The strong showing by the U.S. economy has sent the U.S. dollar surging against the euro, Japanese yen and other major currencies, which helps boost the purchasing power of American consumers while nurturing growth among trading partners by making their exports cheaper and more attractive to buyers in the U.S.
Another factor boosting U.S. and global growth is the oil and gas boom caused by breakthroughs in shale drilling in the nation’s midsection.
The shale revolution this year has exerted a powerful influence over world energy prices, creating a flood of supplies that has helped send oil prices plunging back to 2012 levels despite major geopolitical tensions in the Middle East, Russia and North Africa.
“Low oil prices are great for consumers,” said Evan Kelly, editor at OilPrice.com. “They act as a tax cut — more money in people’s pockets can have a material effect on purchasing power, and can provide a modest boost to consumer economies.”
Added Mr. Behravesh: “The energy boom is stimulating growth at home and serving to attract investment and manufacturing jobs back to the U.S.,” while bringing “significant benefits to the rest of the world.”
The steep drop in premium crude prices from well over $100 a barrel this summer to close to $80 recently is “providing an important boost to oil-consuming countries around the world,” he said.
Average gasoline prices in the U.S. plunged to the lowest levels of the year last week, averaging $3.19 a gallon for regular blends, the AAA reported.
The sharp drop in pump prices is one reason economists are increasingly confident about the U.S. economy because it is an area where consumers are particularly sensitive to fluctuations.
At a time when wages are barely keeping up with inflation, a drop in gas prices is one of the few ways that consumers can get an effective increase in disposable incomes. Morgan Stanley estimates the increase in disposable funds at $40 billion a year.
But there is a downside to plummeting oil and gas prices. Premium oil prices fell last week to below $82 a barrel, perilously close to levels that make it uneconomic for drillers in high-cost shale operations to keep pumping oil and gas.
“The current oil price slump may benefit the economy but could hurt one of the main pillars of economic growth, namely the main actor responsible for the global oil production increase,” said commodities trader Zoltan Ban.
Even when prices were around $100 a barrel, many drillers were barely keeping their heads above water, in part because they took on debt to finance the high costs of setting up shale drilling operations, he said. Chesapeake Energy Corp., the leading shale oil developer, for example, carries $12 billion in debt.
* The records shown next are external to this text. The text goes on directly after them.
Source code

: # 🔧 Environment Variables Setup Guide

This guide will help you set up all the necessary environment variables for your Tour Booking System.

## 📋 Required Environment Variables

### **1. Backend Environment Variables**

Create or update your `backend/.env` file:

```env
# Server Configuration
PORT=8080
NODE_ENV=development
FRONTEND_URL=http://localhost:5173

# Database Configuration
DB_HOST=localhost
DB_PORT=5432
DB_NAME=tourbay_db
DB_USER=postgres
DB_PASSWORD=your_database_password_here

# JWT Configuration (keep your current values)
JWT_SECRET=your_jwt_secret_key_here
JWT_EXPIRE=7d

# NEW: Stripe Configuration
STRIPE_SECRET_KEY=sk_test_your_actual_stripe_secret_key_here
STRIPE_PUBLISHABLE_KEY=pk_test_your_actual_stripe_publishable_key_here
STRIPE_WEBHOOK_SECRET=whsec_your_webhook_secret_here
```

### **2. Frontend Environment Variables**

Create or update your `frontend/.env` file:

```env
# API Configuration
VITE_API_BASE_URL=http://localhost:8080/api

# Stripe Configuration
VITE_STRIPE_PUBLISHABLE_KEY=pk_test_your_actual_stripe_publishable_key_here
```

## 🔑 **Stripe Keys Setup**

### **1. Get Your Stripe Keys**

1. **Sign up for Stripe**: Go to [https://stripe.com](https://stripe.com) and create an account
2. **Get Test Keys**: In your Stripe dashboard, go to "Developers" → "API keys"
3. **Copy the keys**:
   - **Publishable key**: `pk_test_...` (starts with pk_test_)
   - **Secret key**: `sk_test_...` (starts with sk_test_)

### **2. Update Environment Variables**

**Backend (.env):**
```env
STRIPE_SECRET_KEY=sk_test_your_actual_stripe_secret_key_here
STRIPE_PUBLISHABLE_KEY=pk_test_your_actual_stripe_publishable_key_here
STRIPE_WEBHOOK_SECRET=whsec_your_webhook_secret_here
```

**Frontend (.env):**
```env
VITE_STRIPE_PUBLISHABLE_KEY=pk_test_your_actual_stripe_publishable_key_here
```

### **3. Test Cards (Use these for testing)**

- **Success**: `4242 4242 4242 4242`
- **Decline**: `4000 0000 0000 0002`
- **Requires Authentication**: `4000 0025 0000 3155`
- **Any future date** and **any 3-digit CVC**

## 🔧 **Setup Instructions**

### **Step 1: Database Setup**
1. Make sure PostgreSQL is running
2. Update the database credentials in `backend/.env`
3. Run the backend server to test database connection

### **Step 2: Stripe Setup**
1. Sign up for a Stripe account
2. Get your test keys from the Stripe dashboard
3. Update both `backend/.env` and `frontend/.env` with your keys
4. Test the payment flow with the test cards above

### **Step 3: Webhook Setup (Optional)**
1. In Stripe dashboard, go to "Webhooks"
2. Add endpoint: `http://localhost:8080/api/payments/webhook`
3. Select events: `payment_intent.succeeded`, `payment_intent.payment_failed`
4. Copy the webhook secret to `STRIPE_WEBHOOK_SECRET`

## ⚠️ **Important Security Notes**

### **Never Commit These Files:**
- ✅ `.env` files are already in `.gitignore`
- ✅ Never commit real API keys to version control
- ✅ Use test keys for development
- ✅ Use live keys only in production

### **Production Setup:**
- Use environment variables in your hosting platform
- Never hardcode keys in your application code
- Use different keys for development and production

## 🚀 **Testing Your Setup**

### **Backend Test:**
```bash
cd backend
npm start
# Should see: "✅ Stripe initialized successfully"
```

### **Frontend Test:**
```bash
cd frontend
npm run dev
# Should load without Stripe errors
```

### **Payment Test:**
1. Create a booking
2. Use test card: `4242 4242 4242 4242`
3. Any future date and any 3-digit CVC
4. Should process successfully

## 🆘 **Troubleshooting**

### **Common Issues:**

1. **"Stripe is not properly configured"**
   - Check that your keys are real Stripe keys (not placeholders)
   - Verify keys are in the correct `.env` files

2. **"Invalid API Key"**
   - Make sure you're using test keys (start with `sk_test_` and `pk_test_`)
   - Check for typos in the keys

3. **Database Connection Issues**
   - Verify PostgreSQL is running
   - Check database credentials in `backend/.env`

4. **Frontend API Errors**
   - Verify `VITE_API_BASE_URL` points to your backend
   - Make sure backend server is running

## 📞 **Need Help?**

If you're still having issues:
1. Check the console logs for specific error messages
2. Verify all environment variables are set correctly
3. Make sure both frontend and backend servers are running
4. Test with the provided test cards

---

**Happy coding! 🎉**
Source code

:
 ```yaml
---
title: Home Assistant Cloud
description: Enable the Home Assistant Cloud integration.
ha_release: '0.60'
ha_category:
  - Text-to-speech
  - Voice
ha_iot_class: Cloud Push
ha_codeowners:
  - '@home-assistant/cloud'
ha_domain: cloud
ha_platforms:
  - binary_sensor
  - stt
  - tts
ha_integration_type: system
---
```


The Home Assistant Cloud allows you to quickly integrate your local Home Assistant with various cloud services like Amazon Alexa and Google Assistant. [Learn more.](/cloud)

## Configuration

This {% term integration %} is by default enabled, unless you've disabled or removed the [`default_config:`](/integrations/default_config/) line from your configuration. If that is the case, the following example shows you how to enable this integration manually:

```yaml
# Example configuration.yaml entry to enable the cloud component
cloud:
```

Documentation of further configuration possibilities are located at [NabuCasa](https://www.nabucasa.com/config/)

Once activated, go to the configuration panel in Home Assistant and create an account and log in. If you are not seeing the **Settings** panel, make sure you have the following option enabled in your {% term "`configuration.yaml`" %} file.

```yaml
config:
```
“Lower oil prices could lead to the shale oil bubble bursting,” an event that would force many debt-laden shale drillers to abandon their projects and file for bankruptcy, he said.
Weight of the world
The growth slowdown in the rest of the world also poses risks for the U.S. economy, especially the renewed downturn in the European Union, which is the largest U.S. trading partner. Germany, the Continent’s largest economy, last week slashed its growth estimates through the end of 2015. Federal Reserve officials have voiced worries that flagging economies overseas might drag down U.S. growth, and that concern also contributed to the sell-off in U.S. and world stock markets in the past week.
David Donabedian, chief investment officer at Atlantic Trust Private Wealth Management, said whether the U.S. economy holds up under pressure from declining economies overseas is the biggest question for global stock markets.
“While Europe flirts with recession, Japan stalls, and China slows, the U.S. expansion has actually broadened and deepened,” he said. “Will the U.S. remain an island of prosperity?”
But Tom Porcelli, chief U.S. economist at RBC Capital Markets, said investors are worrying too much about the risks facing the U.S.
Trade with Europe constitutes only about 3 percent of U.S. economic output — a small slice of America’s $17 trillion economy.
“The correlation between Eurozone and U.S. growth has been very weak over the course of the last 3 years,” he said.